The sink-or-swim misunderstanding creeps back in when less experienced teachers watch me interact with students who aren't engaging with the material.  When the system-trained giver-upper waves me over and tells me they don't know what to do (after extensive set up and support), I don't cater to their apathy inspired edu-hack (ask the teacher to do it for them).  I'm often left wondering how they got 9 years into the system without anyone calling them on this weak move, but many 'teachers' are all about systemic success at all costs - it makes for good statistics and happy management.  I'm in this for the teaching - which is why I'll never find myself with the power to make system wide improvements.  For those edu-hacker students who have learned that helplessness gives them a free pass, I'll often prompt them quite roughly with something like, "you haven't even opened up the how-to webpage or attempted to build the circuit.  I'll come back when you decide to make an effort."

This often knocks them back on their heels.  A teacher expecting them to participate in their learning?  How dare they!  I'm going to get my mom to call the principal and tell him this needs to be easier (code: daycare).  Strangely enough, many of these reticent students end up gaining a great deal of confidence as they come to understand how to build circuits in in my thunderdome - it's the first chance they've had to experience a genuine sense of achievement.  No one learns anything from having other people do it for them, no matter how much cheaper that is at a systemic level.  It's a frustration that this myopia has infected people without enough classroom experience (or common sense) to know that it's nonsense.
Fail fast only works if you have enough
skill to realize why you're failing. Failing
fast and clueless is both expensive & pointless.
Over the past couple of years I've watched several teachers imitate my approach and it ends up feeling like a rather embarrassing caricature drawing (my nose isn't that big - actually it is).  They see what looks like a rough approach that mulches students in order to look for talent, but this isn't that.  What's happening is that I'm creating a very structured situation for learning something hands-on and difficult (reality is a cruel teacher) while also placing the responsibility for engaging with it clearly where it belongs: on the student.
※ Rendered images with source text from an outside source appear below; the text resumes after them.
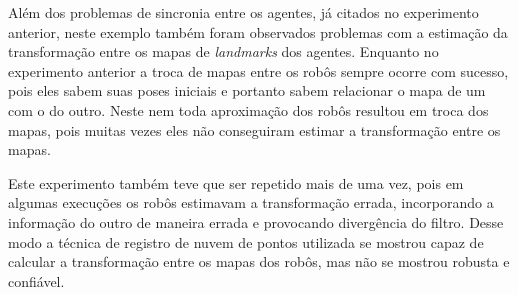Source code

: Além dos problemas de sincronia entre os agentes, já citados no experimento 
anterior, neste exemplo também foram observados problemas com a estimação 
da transformação entre os mapas de \textit{landmarks} dos agentes. 
Enquanto no experimento anterior a troca de mapas entre os robôs sempre 
ocorre com sucesso, pois eles sabem suas poses iniciais e portanto sabem 
relacionar o mapa de um com o do outro. Neste nem toda aproximação dos 
robôs resultou em troca dos mapas, pois muitas vezes eles não conseguiram 
estimar a transformação entre os mapas.

Este experimento também teve que ser repetido mais de uma vez, pois em 
algumas execuções os robôs estimavam a transformação errada, incorporando 
a informação do outro de maneira errada e provocando divergência do 
filtro. Desse modo a técnica de registro de nuvem de pontos utilizada 
se mostrou capaz de calcular a transformação entre os mapas dos robôs, 
mas não se mostrou robusta e confiável.

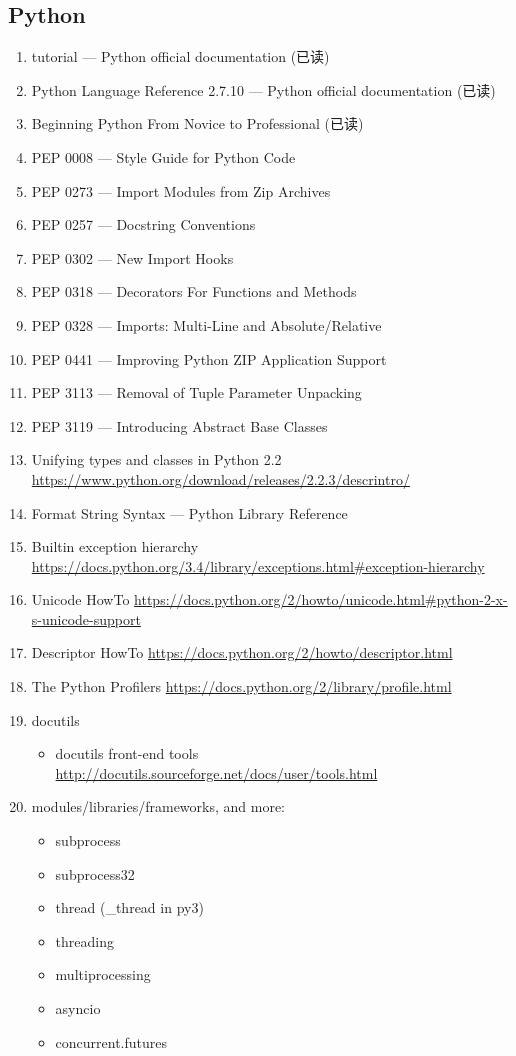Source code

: \documentclass{article}
\begin{document}
\subsection{Python}
\begin{enumerate}
    \item tutorial --- Python official documentation (已读)
    \item Python Language Reference 2.7.10 --- Python official documentation (已读)
    \item Beginning Python From Novice to Professional (已读)
    \item PEP 0008 --- Style Guide for Python Code
    \item PEP 0273 --- Import Modules from Zip Archives
    \item PEP 0257 --- Docstring Conventions
    \item PEP 0302 --- New Import Hooks
    \item PEP 0318 --- Decorators For Functions and Methods
    \item PEP 0328 --- Imports: Multi-Line and Absolute/Relative
    \item PEP 0441 --- Improving Python ZIP Application Support
    \item PEP 3113 --- Removal of Tuple Parameter Unpacking
    \item PEP 3119 --- Introducing Abstract Base Classes
    \item Unifying types and classes in Python 2.2 \url{https://www.python.org/download/releases/2.2.3/descrintro/}
    \item Format String Syntax --- Python Library Reference
    \item Builtin exception hierarchy \url{https://docs.python.org/3.4/library/exceptions.html#exception-hierarchy}
    \item Unicode HowTo \url{https://docs.python.org/2/howto/unicode.html#python-2-x-s-unicode-support}
    \item Descriptor HowTo \url{https://docs.python.org/2/howto/descriptor.html}
    \item The Python Profilers \url{https://docs.python.org/2/library/profile.html}
    \item docutils
        \begin{itemize}
            \item docutils front-end tools \url{http://docutils.sourceforge.net/docs/user/tools.html}
        \end{itemize}
    \item modules/libraries/frameworks, and more:
        \begin{itemize}
            \item subprocess
            \item subprocess32
            \item thread (_thread in py3)
            \item threading
            \item multiprocessing
            \item asyncio
            \item concurrent.futures


\end{itemize}
\end{enumerate}
\end{document}
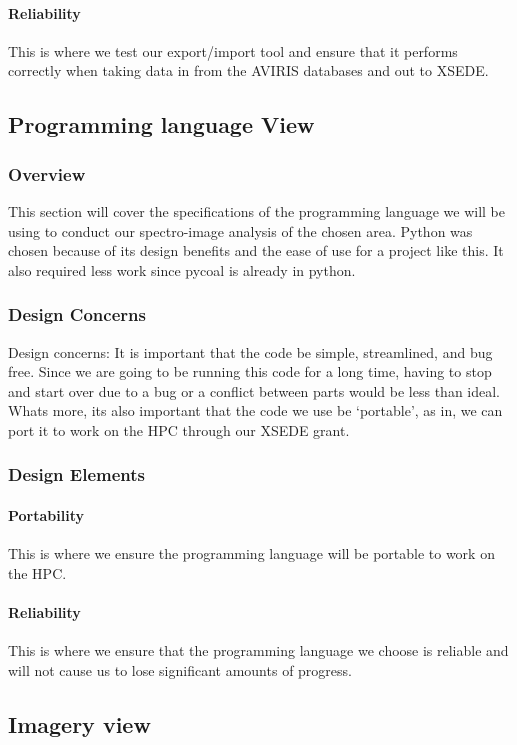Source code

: \documentclass[10pt,draftclsnofoot,onecolumn,journal,compsoc]{IEEEtran}
\begin{document}
\paragraph{Reliability}
This is where we test our export/import tool and ensure that it performs correctly when taking data in from the AVIRIS databases and out to XSEDE.

\subsection{Programming language View}
\subsubsection{Overview}
This section will cover the specifications of the programming language we will be using to conduct our spectro-image analysis of the chosen area. Python was chosen because of its design benefits and the ease of use for a project like this. It also required less work since pycoal is already in python.
\subsubsection{Design Concerns}
Design concerns: It is important that the code be simple, streamlined, and bug free. Since we are going to be running this code for a long time, having to stop and start over due to a bug or a conflict between parts would be less than ideal. Whats more, its also important that the code we use be ‘portable’, as in, we can port it to work on the HPC through our XSEDE grant.
\subsubsection{Design Elements}
\paragraph{Portability}
This is where we ensure the programming language will be portable to work on the HPC.
\paragraph{Reliability}
This is where we ensure that the programming language we choose is reliable and will not cause us to lose significant amounts of progress.

\subsection{Imagery view}
\end{document}
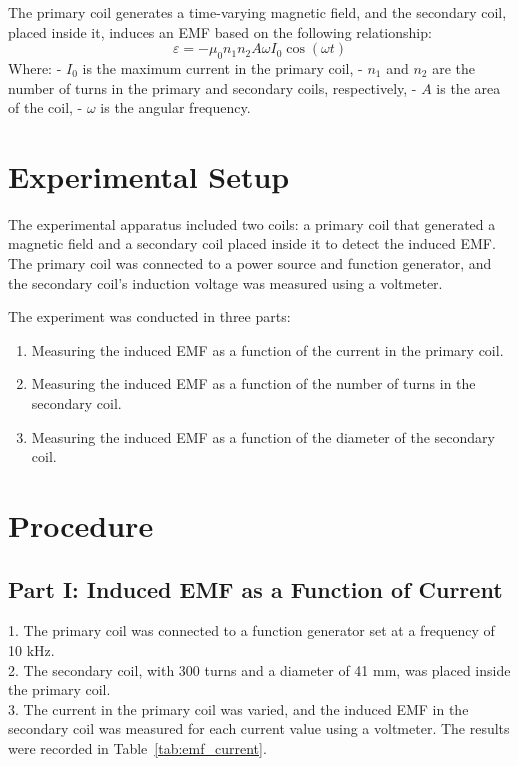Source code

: \documentclass[journal]{IEEEtran}
\begin{document}
The primary coil generates a time-varying magnetic field, and the secondary coil, placed inside it, induces an EMF based on the following relationship:
\begin{equation}
    \varepsilon = - \mu_0 n_1 n_2 A \omega I_0 \cos(\omega t)
\end{equation}
Where:
- \(I_0\) is the maximum current in the primary coil,
- \(n_1\) and \(n_2\) are the number of turns in the primary and secondary coils, respectively,
- \(A\) is the area of the coil,
- \(\omega\) is the angular frequency.

\section{Experimental Setup}
The experimental apparatus included two coils: a primary coil that generated a magnetic field and a secondary coil placed inside it to detect the induced EMF. The primary coil was connected to a power source and function generator, and the secondary coil’s induction voltage was measured using a voltmeter.

The experiment was conducted in three parts:
\begin{enumerate}
    \item Measuring the induced EMF as a function of the current in the primary coil.
    \item Measuring the induced EMF as a function of the number of turns in the secondary coil.
    \item Measuring the induced EMF as a function of the diameter of the secondary coil.
\end{enumerate}

\section{Procedure}
\subsection{Part I: Induced EMF as a Function of Current}
1. The primary coil was connected to a function generator set at a frequency of 10 kHz.\\
2. The secondary coil, with 300 turns and a diameter of 41 mm, was placed inside the primary coil.\\
3. The current in the primary coil was varied, and the induced EMF in the secondary coil was measured for each current value using a voltmeter. The results were recorded in Table~\ref{tab:emf_current}.\\
\end{document}
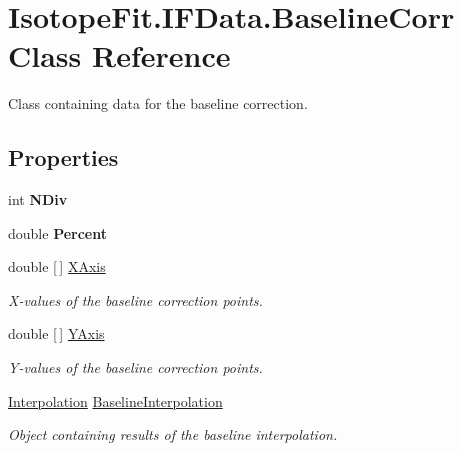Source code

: \hypertarget{class_isotope_fit_1_1_i_f_data_1_1_baseline_corr}{}\section{Isotope\+Fit.\+I\+F\+Data.\+Baseline\+Corr Class Reference}
\label{class_isotope_fit_1_1_i_f_data_1_1_baseline_corr}


Class containing data for the baseline correction.  


\subsection*{Properties}
\begin{DoxyCompactItemize}
\item 
\mbox{\label{class_isotope_fit_1_1_i_f_data_1_1_baseline_corr_aff8b37286e9eeb3239af723553e27f7f}} 
int {\bfseries N\+Div}
\item 
\mbox{\label{class_isotope_fit_1_1_i_f_data_1_1_baseline_corr_a352473c9b2afa678f8595d0e1a9389fa}} 
double {\bfseries Percent}
\item 
\mbox{\label{class_isotope_fit_1_1_i_f_data_1_1_baseline_corr_a90e35ea8c62d07f0279f4b5f7d440491}} 
double \mbox{[}$\,$\mbox{]} \hyperlink{class_isotope_fit_1_1_i_f_data_1_1_baseline_corr_a90e35ea8c62d07f0279f4b5f7d440491}{X\+Axis}
\begin{DoxyCompactList}\small\item\em X-\/values of the baseline correction points. \end{DoxyCompactList}\item 
double \mbox{[}$\,$\mbox{]} \hyperlink{class_isotope_fit_1_1_i_f_data_1_1_baseline_corr_aa71067f79827da27836daa705413133c}{Y\+Axis}
\begin{DoxyCompactList}\small\item\em Y-\/values of the baseline correction points. \end{DoxyCompactList}\item 
\hyperlink{class_isotope_fit_1_1_interpolation}{Interpolation} \hyperlink{class_isotope_fit_1_1_i_f_data_1_1_baseline_corr_a914a7b2ac945482a7c73874fbff45951}{Baseline\+Interpolation}
\begin{DoxyCompactList}\small\item\em Object containing results of the baseline interpolation. \end{DoxyCompactList}\end{DoxyCompactItemize}


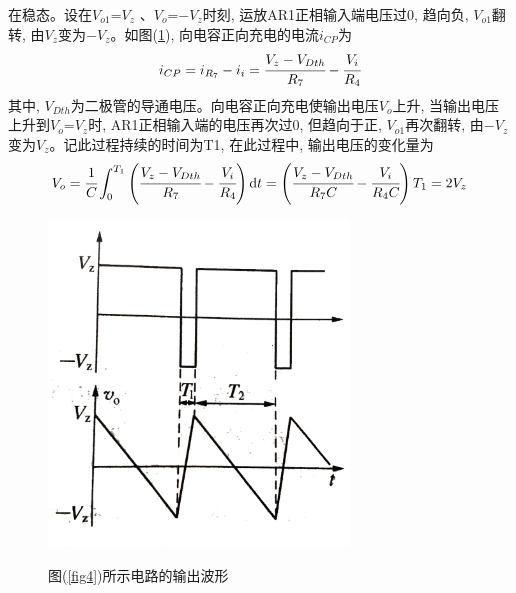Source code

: \documentclass[a4paper]{article}
\begin{document}
在稳态。设在$V_{o1}$=$V_z$ 、$V_o$=$-V_z$时刻, 运放AR1正相输入端电压过0, 趋向负, $V_{o1}$翻转, 由$V_z$变为$-V_z$。如图(\ref{fig5}), 向电容正向充电的电流$i_{CP}$为
\begin{equation}
i_{CP} = i_{R_7} - i_i = \cfrac{V_z - V_{Dth}}{R_7} - \cfrac{V_i}{R_4}\label{eq1}
\end{equation}
其中, $V_{Dth}$为二极管的导通电压。向电容正向充电使输出电压$V_o$上升, 当输出电压上升到$V_o$=$V_z$时, AR1正相输入端的电压再次过0, 但趋向于正, $V_{o1}$再次翻转, 由$-V_z$变为$V_z$。记此过程持续的时间为T1, 在此过程中, 输出电压的变化量为
\begin{equation}
V_o = \cfrac{1}{C}\int^{T_1}_{0}\left(\cfrac{V_z - V_{Dth}}{R_7} - \cfrac{V_i}{R_4}\right)\text{d}t = \left(\cfrac{V_z - V_{Dth}}{R_7C} - \cfrac{V_i}{R_4C}\right)T_1 = 2V_z\label{eq2}
\end{equation}

\begin{figure}[!h]
\centering
\includegraphics[width=8cm]{fig/fig5.jpg}\\
\caption{图(\ref{fig4})所示电路的输出波形}\label{fig5}
\end{figure}
    
\end{document}
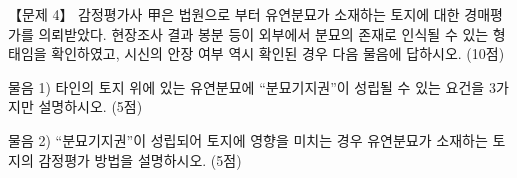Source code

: \begin{longquestion}{【문제 4】}
감정평가사 甲은 법원으로 부터 유연분묘가 소재하는 토지에 대한 경매평가를 의뢰받았다. 현장조사 결과 봉분 등이 외부에서 분묘의 존재로 인식될 수 있는 형태임을 확인하였고, 시신의 안장 여부 역시 확인된 경우 다음 물음에 답하시오. (10점) \par
\medskip\noindent 물음 1) 타인의 토지 위에 있는 유연분묘에 “분묘기지권”이 성립될 수 있는 요건을 3가지만 설명하시오. (5점) \par
\medskip\noindent 물음 2) “분묘기지권”이 성립되어 토지에 영향을 미치는 경우 유연분묘가 소재하는 토지의 감정평가 방법을 설명하시오. (5점) \par
\end{longquestion}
Another of the many supports in place are the GREEN BRICKS OF DOOM (!!!).  This is a spreadsheet that is put up on the projector showing who has completed what circuits (you get a greened out block in the spreadsheet when you show a working circuit).  It very quickly becomes apparent that some students are quicker than others, but I don't consider that a secret, I use it as a learning support.  If you're sitting next to the girl who has already done the circuit you're struggling with, ask them what's going wrong.  This also has the benefit of showing me those students who are faking an understanding rather than building their circuits based on deeper knowledge.  I've been told that slower students would find this mean, but they generally lean into the information as it helps them.  That is also recognizes students who are engaged and working it out is something I have no problem with.

I once used the term 'pedagogy' in context with a new administrator and she replied with, "pedagogy? what does that even mean anyway?"  I found this response frustrating though unsurprising from someone aimed at system management where you often have to enforce cost cutting measures that cause harm in order to do the job (something I'd be bad at and another reason why I'm never likely to have any system reach).  But wouldn't it be something if pedagogical best practices drove everything we did instead of being dismissed?  Perhaps then more people would have a better idea of what I'm doing in my classroom.

Teaching complex, technical skills is challenging, but you can provide supports without
taking away the immediacy of experiential learning. Some will struggle to understand it though.